Rendered images with source text
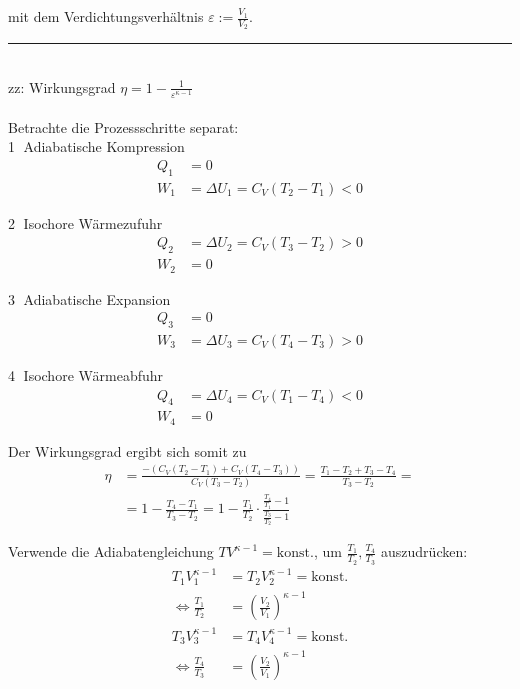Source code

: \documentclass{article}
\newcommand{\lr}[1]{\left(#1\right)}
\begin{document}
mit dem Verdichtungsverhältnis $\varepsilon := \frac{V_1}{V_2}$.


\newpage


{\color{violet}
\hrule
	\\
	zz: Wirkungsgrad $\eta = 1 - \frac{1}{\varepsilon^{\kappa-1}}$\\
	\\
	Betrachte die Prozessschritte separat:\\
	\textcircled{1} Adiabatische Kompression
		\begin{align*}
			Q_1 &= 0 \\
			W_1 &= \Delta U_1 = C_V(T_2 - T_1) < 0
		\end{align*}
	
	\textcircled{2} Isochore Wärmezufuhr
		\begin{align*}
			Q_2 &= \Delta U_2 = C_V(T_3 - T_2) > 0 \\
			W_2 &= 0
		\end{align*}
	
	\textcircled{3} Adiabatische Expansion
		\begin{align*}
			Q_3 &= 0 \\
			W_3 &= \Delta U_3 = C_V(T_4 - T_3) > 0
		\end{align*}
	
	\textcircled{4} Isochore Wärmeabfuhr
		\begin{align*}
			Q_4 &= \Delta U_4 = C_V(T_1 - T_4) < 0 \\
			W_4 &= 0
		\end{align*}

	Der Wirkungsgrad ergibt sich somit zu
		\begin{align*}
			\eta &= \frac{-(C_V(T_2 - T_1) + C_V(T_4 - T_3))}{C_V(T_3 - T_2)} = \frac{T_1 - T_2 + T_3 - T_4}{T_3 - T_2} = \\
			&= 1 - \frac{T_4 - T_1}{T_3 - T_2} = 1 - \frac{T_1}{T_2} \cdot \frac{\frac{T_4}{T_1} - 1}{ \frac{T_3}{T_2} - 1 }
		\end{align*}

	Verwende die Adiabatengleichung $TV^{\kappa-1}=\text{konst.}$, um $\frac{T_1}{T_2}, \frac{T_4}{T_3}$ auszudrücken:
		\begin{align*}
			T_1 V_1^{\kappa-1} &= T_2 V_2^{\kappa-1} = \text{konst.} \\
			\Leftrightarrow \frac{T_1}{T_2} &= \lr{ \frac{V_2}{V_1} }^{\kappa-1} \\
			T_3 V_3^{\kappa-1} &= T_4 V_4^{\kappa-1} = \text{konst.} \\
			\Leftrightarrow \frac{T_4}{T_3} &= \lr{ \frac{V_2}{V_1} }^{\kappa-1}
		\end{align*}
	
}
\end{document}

About this task: All records, pictures excluded: copy them exactly.

Solution below:
Source code

: \documentclass{article}
\newcommand{\lr}[1]{\left(#1\right)}
\begin{document}
mit dem Verdichtungsverhältnis $\varepsilon := \frac{V_1}{V_2}$.


\newpage


{\color{violet}
\hrule
	\\
	zz: Wirkungsgrad $\eta = 1 - \frac{1}{\varepsilon^{\kappa-1}}$\\
	\\
	Betrachte die Prozessschritte separat:\\
	\textcircled{1} Adiabatische Kompression
		\begin{align*}
			Q_1 &= 0 \\
			W_1 &= \Delta U_1 = C_V(T_2 - T_1) < 0
		\end{align*}
	
	\textcircled{2} Isochore Wärmezufuhr
		\begin{align*}
			Q_2 &= \Delta U_2 = C_V(T_3 - T_2) > 0 \\
			W_2 &= 0
		\end{align*}
	
	\textcircled{3} Adiabatische Expansion
		\begin{align*}
			Q_3 &= 0 \\
			W_3 &= \Delta U_3 = C_V(T_4 - T_3) > 0
		\end{align*}
	
	\textcircled{4} Isochore Wärmeabfuhr
		\begin{align*}
			Q_4 &= \Delta U_4 = C_V(T_1 - T_4) < 0 \\
			W_4 &= 0
		\end{align*}

	Der Wirkungsgrad ergibt sich somit zu
		\begin{align*}
			\eta &= \frac{-(C_V(T_2 - T_1) + C_V(T_4 - T_3))}{C_V(T_3 - T_2)} = \frac{T_1 - T_2 + T_3 - T_4}{T_3 - T_2} = \\
			&= 1 - \frac{T_4 - T_1}{T_3 - T_2} = 1 - \frac{T_1}{T_2} \cdot \frac{\frac{T_4}{T_1} - 1}{ \frac{T_3}{T_2} - 1 }
		\end{align*}

	Verwende die Adiabatengleichung $TV^{\kappa-1}=\text{konst.}$, um $\frac{T_1}{T_2}, \frac{T_4}{T_3}$ auszudrücken:
		\begin{align*}
			T_1 V_1^{\kappa-1} &= T_2 V_2^{\kappa-1} = \text{konst.} \\
			\Leftrightarrow \frac{T_1}{T_2} &= \lr{ \frac{V_2}{V_1} }^{\kappa-1} \\
			T_3 V_3^{\kappa-1} &= T_4 V_4^{\kappa-1} = \text{konst.} \\
			\Leftrightarrow \frac{T_4}{T_3} &= \lr{ \frac{V_2}{V_1} }^{\kappa-1}
		\end{align*}
	
}
\end{document}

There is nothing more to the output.